A new report from the Connecticut Juvenile Justice Alliance calls on state and city leaders to eliminate racial inequities in housing and unemployment and fund mental health support services. Such an investment, the report says, would address root causes of crime and ensure children living in under-resourced neighborhoods grow up to live healthy lives free from the confines of a prison cell.
The proposals aren’t necessarily new, but what stands out is who made them: young people whose lives have intersected with the juvenile or adult criminal justice systems.
The young people’s voices provided critical context needed to understand how current policies impact people’s lives, said Simone Davis, one of the alliance’s Justice Advisors. “Most politicians have no idea what that looks like.”
The alliance’s Justice Advisors led the study. For roughly two years, the advisors — young people between the ages of 18 and 25 who have been in the justice system or have justice-involved family members — led “vision sessions” with 150 youth and community members. They talked with young people and their families about the resources their communities need, the ways the juvenile justice system has helped or hurt them, the factors that propelled them or their peers into the justice system, and how people should be treated to ensure those who break the law are rehabilitated and those who are victimized are healed.
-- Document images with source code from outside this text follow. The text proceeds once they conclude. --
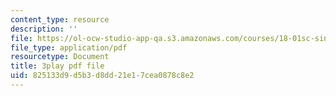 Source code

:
 ```yaml
---
content_type: resource
description: ''
file: https://ol-ocw-studio-app-qa.s3.amazonaws.com/courses/18-01sc-single-variable-calculus-fall-2010/825133d9d5b3d8dd21e17cea0878c8e2_PNTnmH6jsRI.pdf
file_type: application/pdf
resourcetype: Document
title: 3play pdf file
uid: 825133d9-d5b3-d8dd-21e1-7cea0878c8e2
---
```

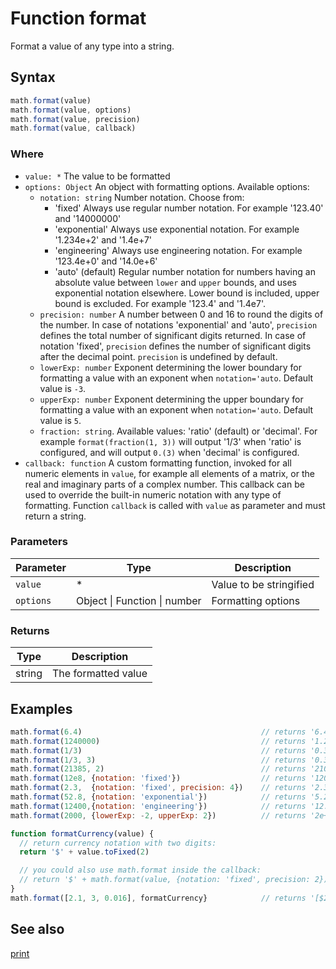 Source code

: <!-- Note: This file is automatically generated from source code comments. Changes made in this file will be overridden. -->

# Function format

Format a value of any type into a string.


## Syntax

```js
math.format(value)
math.format(value, options)
math.format(value, precision)
math.format(value, callback)
```

### Where

 - `value: *`
   The value to be formatted
 - `options: Object`
   An object with formatting options. Available options:
   - `notation: string`
     Number notation. Choose from:
     - 'fixed'
       Always use regular number notation.
       For example '123.40' and '14000000'
     - 'exponential'
       Always use exponential notation.
       For example '1.234e+2' and '1.4e+7'
     - 'engineering'
       Always use engineering notation.
       For example '123.4e+0' and '14.0e+6'
     - 'auto' (default)
       Regular number notation for numbers having an absolute value between
       `lower` and `upper` bounds, and uses exponential notation elsewhere.
       Lower bound is included, upper bound is excluded.
       For example '123.4' and '1.4e7'.
   - `precision: number`
     A number between 0 and 16 to round the digits of the number. In case
     of notations 'exponential' and 'auto', `precision` defines the total
     number of significant digits returned.
     In case of notation 'fixed', `precision` defines the number of
     significant digits after the decimal point.
     `precision` is undefined by default.
   - `lowerExp: number`
     Exponent determining the lower boundary for formatting a value with
     an exponent when `notation='auto`. Default value is `-3`.
   - `upperExp: number`
     Exponent determining the upper boundary for formatting a value with
     an exponent when `notation='auto`. Default value is `5`.
   - `fraction: string`. Available values: 'ratio' (default) or 'decimal'.
     For example `format(fraction(1, 3))` will output '1/3' when 'ratio' is
     configured, and will output `0.(3)` when 'decimal' is configured.
- `callback: function`
  A custom formatting function, invoked for all numeric elements in `value`,
  for example all elements of a matrix, or the real and imaginary
  parts of a complex number. This callback can be used to override the
  built-in numeric notation with any type of formatting. Function `callback`
  is called with `value` as parameter and must return a string.

### Parameters

Parameter | Type | Description
--------- | ---- | -----------
`value` | * | Value to be stringified
`options` | Object &#124; Function &#124; number | Formatting options

### Returns

Type | Description
---- | -----------
string | The formatted value


## Examples

```js
math.format(6.4)                                        // returns '6.4'
math.format(1240000)                                    // returns '1.24e6'
math.format(1/3)                                        // returns '0.3333333333333333'
math.format(1/3, 3)                                     // returns '0.333'
math.format(21385, 2)                                   // returns '21000'
math.format(12e8, {notation: 'fixed'})                  // returns '1200000000'
math.format(2.3,  {notation: 'fixed', precision: 4})    // returns '2.3000'
math.format(52.8, {notation: 'exponential'})            // returns '5.28e+1'
math.format(12400,{notation: 'engineering'})            // returns '12.400e+3'
math.format(2000, {lowerExp: -2, upperExp: 2})          // returns '2e+3'

function formatCurrency(value) {
  // return currency notation with two digits:
  return '$' + value.toFixed(2)

  // you could also use math.format inside the callback:
  // return '$' + math.format(value, {notation: 'fixed', precision: 2})
}
math.format([2.1, 3, 0.016], formatCurrency}            // returns '[$2.10, $3.00, $0.02]'
```


## See also

[print](print.md)
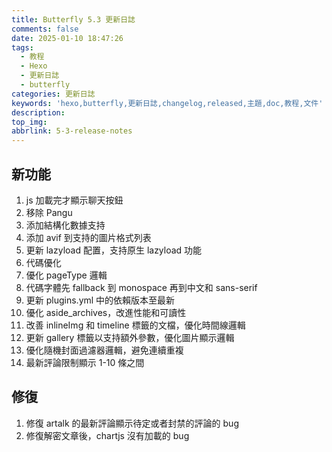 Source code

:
 ```yaml
---
title: Butterfly 5.3 更新日誌
comments: false
date: 2025-01-10 18:47:26
tags:
  - 教程
  - Hexo
  - 更新日誌
  - butterfly
categories: 更新日誌
keywords: 'hexo,butterfly,更新日誌,changelog,released,主題,doc,教程,文件'
description:
top_img:
abbrlink: 5-3-release-notes
---
```


## 新功能

1. js 加載完才顯示聊天按鈕
2. 移除 Pangu
3. 添加結構化數據支持
4. 添加 avif 到支持的圖片格式列表
5. 更新 lazyload 配置，支持原生 lazyload 功能
6. 代碼優化
7. 優化 pageType 邏輯
8. 代碼字體先 fallback 到 monospace 再到中文和 sans-serif
9. 更新 plugins.yml 中的依賴版本至最新
10. 優化 aside_archives，改進性能和可讀性
11. 改善 inlineImg 和 timeline 標籤的文檔，優化時間線邏輯
12. 更新 gallery 標籤以支持額外參數，優化圖片顯示邏輯
13. 優化隨機封面過濾器邏輯，避免連續重複
14. 最新評論限制顯示 1-10 條之間

## 修復

1. 修復 artalk 的最新評論顯示待定或者封禁的評論的 bug
2. 修復解密文章後，chartjs 沒有加載的 bug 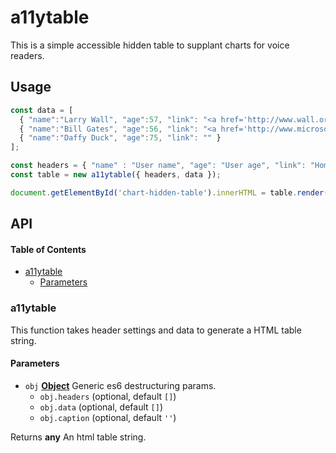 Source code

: # a11ytable

This is a simple accessible hidden table to supplant charts for voice readers.

## Usage

```js
const data = [
  { "name":"Larry Wall", "age":57, "link": "<a href='http://www.wall.org/~larry/'>www.wall.org/~larry/</a>" },
  { "name":"Bill Gates", "age":56, "link": "<a href='http://www.microsoft.com'>www.microsoft.com</a>" },
  { "name":"Daffy Duck", "age":75, "link": "" }
];

const headers = { "name" : "User name", "age": "User age", "link": "Homepage" };
const table = new a11ytable({ headers, data });

document.getElementById('chart-hidden-table').innerHTML = table.render();
```

## API

<!-- Generated by documentation.js. Update this documentation by updating the source code. -->

#### Table of Contents

-   [a11ytable](#a11ytable)
    -   [Parameters](#parameters)

### a11ytable

This function takes header settings and data to generate a HTML table string.

#### Parameters

-   `obj` **[Object](https://developer.mozilla.org/docs/Web/JavaScript/Reference/Global_Objects/Object)** Generic es6 destructuring params.
    -   `obj.headers`   (optional, default `[]`)
    -   `obj.data`   (optional, default `[]`)
    -   `obj.caption`   (optional, default `''`)

Returns **any** An html table string.
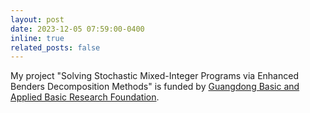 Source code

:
 ```yaml
---
layout: post
date: 2023-12-05 07:59:00-0400
inline: true
related_posts: false
---
```



My project "Solving Stochastic Mixed-Integer Programs via Enhanced Benders Decomposition Methods" is funded by [Guangdong Basic and Applied Basic Research Foundation](http://gdstc.gd.gov.cn/zwgk_n/tzgg/content/post_4177617.html). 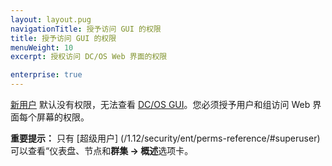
 ```yaml
---
layout: layout.pug
navigationTitle: 授予访问 GUI 的权限
title: 授予访问 GUI 的权限
menuWeight: 10
excerpt: 授权访问 DC/OS Web 界面的权限 

enterprise: true
---
```

<!-- The source repository for this topic is https://github.com/dcos/dcos-docs-site -->


[新用户](/1.12/security/ent/users-groups/) 默认没有权限，无法查看 [DC/OS GUI](/1.12/gui/)。您必须授予用户和组访问 Web 界面每个屏幕的权限。

**重要提示：** 只有 [超级用户] (/1.12/security/ent/perms-reference/#superuser) 可以查看“仪表盘、节点和**群集 -> 概述**选项卡。
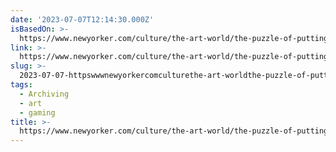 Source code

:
 ```yaml
---
date: '2023-07-07T12:14:30.000Z'
isBasedOn: >-
  https://www.newyorker.com/culture/the-art-world/the-puzzle-of-putting-video-games-in-a-museum
link: >-
  https://www.newyorker.com/culture/the-art-world/the-puzzle-of-putting-video-games-in-a-museum
slug: >-
  2023-07-07-httpswwwnewyorkercomculturethe-art-worldthe-puzzle-of-putting-video-games-in-a-museum
tags:
  - Archiving
  - art
  - gaming
title: >-
  https://www.newyorker.com/culture/the-art-world/the-puzzle-of-putting-video-games-in-a-museum
---
```



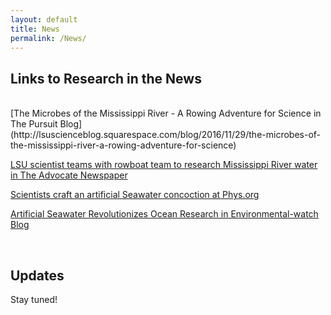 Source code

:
 ```yaml
---
layout: default
title: News
permalink: /News/
---
```


<h2>Links to Research in the News</h2>
<br>
[The Microbes of the Mississippi River - A Rowing Adventure for Science in The Pursuit Blog](http://lsuscienceblog.squarespace.com/blog/2016/11/29/the-microbes-of-the-mississippi-river-a-rowing-adventure-for-science)

[LSU scientist teams with rowboat team to research Mississippi River water in The Advocate Newspaper](http://www.theadvocate.com/baton_rouge/entertainment_life/article_b7d86caa-b673-11e6-9b3d-e3d431615c66.html)

[Scientists craft an artificial Seawater concoction at Phys.org](https://phys.org/news/2016-06-scientists-craft-artificial-seawater-concoction.html)

[Artificial Seawater Revolutionizes Ocean Research in Environmental-watch Blog](http://www.environmental-watch.com/2016/06/15/artificial-seawater-revolutionizes-ocean-research/)

<br>
<h2>Updates</h2>
Stay tuned!

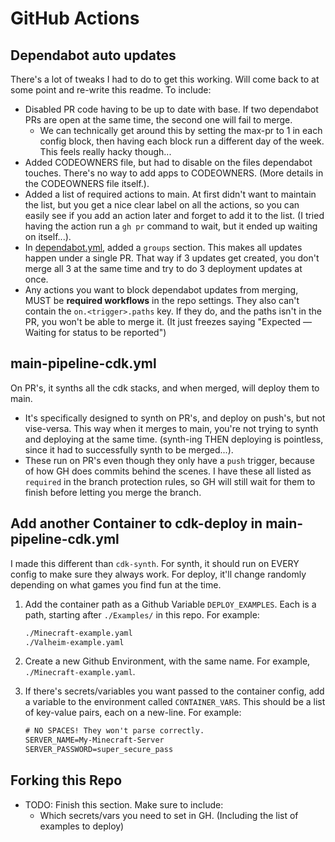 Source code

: # GitHub Actions

## Dependabot auto updates

There's a lot of tweaks I had to do to get this working. Will come back to at some point and re-write this readme. To include:

- Disabled PR code having to be up to date with base. If two dependabot PRs are open at the same time, the second one will fail to merge.
  - We can technically get around this by setting the max-pr to 1 in each config block, then having each block run a different day of the week. This feels really hacky though...
- Added CODEOWNERS file, but had to disable on the files dependabot touches. There's no way to add apps to CODEOWNERS. (More details in the CODEOWNERS file itself.).
- Added a list of required actions to main. At first didn't want to maintain the list, but you get a nice clear label on all the actions, so you can easily see if you add an action later and forget to add it to the list. (I tried having the action run a `gh pr` command to wait, but it ended up waiting on itself...).
- In [dependabot.yml](../dependabot.yml), added a `groups` section. This makes all updates happen under a single PR. That way if 3 updates get created, you don't merge all 3 at the same time and try to do 3 deployment updates at once.
- Any actions you want to block dependabot updates from merging, MUST be **required workflows** in the repo settings. They also can't contain the `on.<trigger>.paths` key. If they do, and the paths isn't in the PR, you won't be able to merge it. (It just freezes saying "Expected — Waiting for status to be reported")

## main-pipeline-cdk.yml

On PR's, it synths all the cdk stacks, and when merged, will deploy them to main.

- It's specifically designed to synth on PR's, and deploy on push's, but not vise-versa. This way when it merges to main, you're not trying to synth and deploying at the same time. (synth-ing THEN deploying is pointless, since it had to successfully synth to be merged...).
- These run on PR's even though they only have a `push` trigger, because of how GH does commits behind the scenes. I have these all listed as `required` in the branch protection rules, so GH will still wait for them to finish before letting you merge the branch.

## Add another Container to cdk-deploy in main-pipeline-cdk.yml

I made this different than `cdk-synth`. For synth, it should run on EVERY config to make sure they always work. For deploy, it'll change randomly depending on what games you find fun at the time.

1) Add the container path as a Github Variable `DEPLOY_EXAMPLES`. Each is a path, starting after `./Examples/` in this repo. For example:

    ```txt
    ./Minecraft-example.yaml
    ./Valheim-example.yaml
    ```

2) Create a new Github Environment, with the same name. For example, `./Minecraft-example.yaml`.

3) If there's secrets/variables you want passed to the container config, add a variable to the environment called `CONTAINER_VARS`. This should be a list of key-value pairs, each on a new-line. For example:

    ```txt
    # NO SPACES! They won't parse correctly.
    SERVER_NAME=My-Minecraft-Server
    SERVER_PASSWORD=super_secure_pass
    ```

## Forking this Repo

- TODO: Finish this section. Make sure to include:
  - Which secrets/vars you need to set in GH. (Including the list of examples to deploy)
The report’s 10 recommendations echo the demands made by activists following the recent police killings of George Floyd and Breonna Taylor and go beyond criminal justice reforms. They seek to make life in Connecticut more equitable for those who live in marginalized communities under the theory that providing necessary resources will prevent young people from running afoul of the law, the report argues.
“The real question is why would you not put dollars into trying to avoid an issue rather than trying to solve it after it happens?” asked Iliana Pujols, the alliance’s director of community relations and the primary author of the report.
The most surprising aspect of the community conversations for Pujols was how much they reminded her of growing up in New Haven and how out of the ordinary they seemed to people who didn’t grow up in cities like Bridgeport, Hartford and Waterbury.
“I feel like these are things that happen on a Tuesday, Wednesday for me,” Pujols said. “This is stuff I’ve grown up around regularly, so it’s normal to me. Realizing it’s not really normalized to everyone else was shocking.”
The report is the basis for the Juvenile Justice Alliance’s “Invest in Me CT” campaign, an initiative dedicated to building communities where all young people and families can access the resources they need to succeed. Their calls to action are based on seven inequities commonly experienced by youth of color living in marginalized communities. These root causes lead to young people committing crimes and becoming involved in the justice system, the report says. These systemic issues include: economic and housing insecurity, a lack of hope, equal opportunity and trust in the system, a need for more credible messengers and positive role models, and trauma within communities.
One demand is familiar: remove all children from prison-like environments in the juvenile and adult justice systems. The Juvenile Justice Policy and Oversight Committee has been moving toward this for years. Reforms have shrunk the number of children incarcerated in adult prisons, and officials are trying offer secure treatment through community-based providers for children in the juvenile justice system, though their progress has been delayed.
Of particular concern is reducing persistent racial disparities in the justice system. State data shows justice reforms are helping white children more than they are benefitting children of color. The number of minors arrested each year has fallen, but the declines are greatest for white children. Incarceration begins with an arrest, the report notes, so it is important to reduce the contacts children of color have with the front end of the criminal justice system.
When justice advisors talked with young people about how to handle youth who have committed serious offenses, they suggested sending them to smaller facilities that offer individualized programs, stressing rehabilitation, not punishment. They recommended staffing the facilities with people who have similar life experiences, and creating a system based on positive reinforcement that allows them to gain privileges while teaching them how to hold themselves accountable.
“A lot of kids told us, ‘Nobody has ever asked me what I need to not come back,” Pujols said, noting that such a system would be more restorative than a place like Manson Youth Institution, which is currently under federal investigation. “The only positive thing I’ve heard [about Manson] is, ‘It’s so bad in there I’ll do anything not to come back.’”
Pujols said individualized programs with an emphasis on restorative justice would better serve children when they’re older. Many don’t consider how incarceration will affect them in the long term, she said — how it will make it harder for them to get an apartment or a job, how it will affect their adult lives.
Other suggestions in the report include funding community programs like after-school initiatives, holding police officers accountable for misconduct and training them to better assess community needs and creating a plan to address racial inequities in housing and employment.
“Seeing the data and the charts take away from some of that empathy that politicians might have for youth experiencing this.”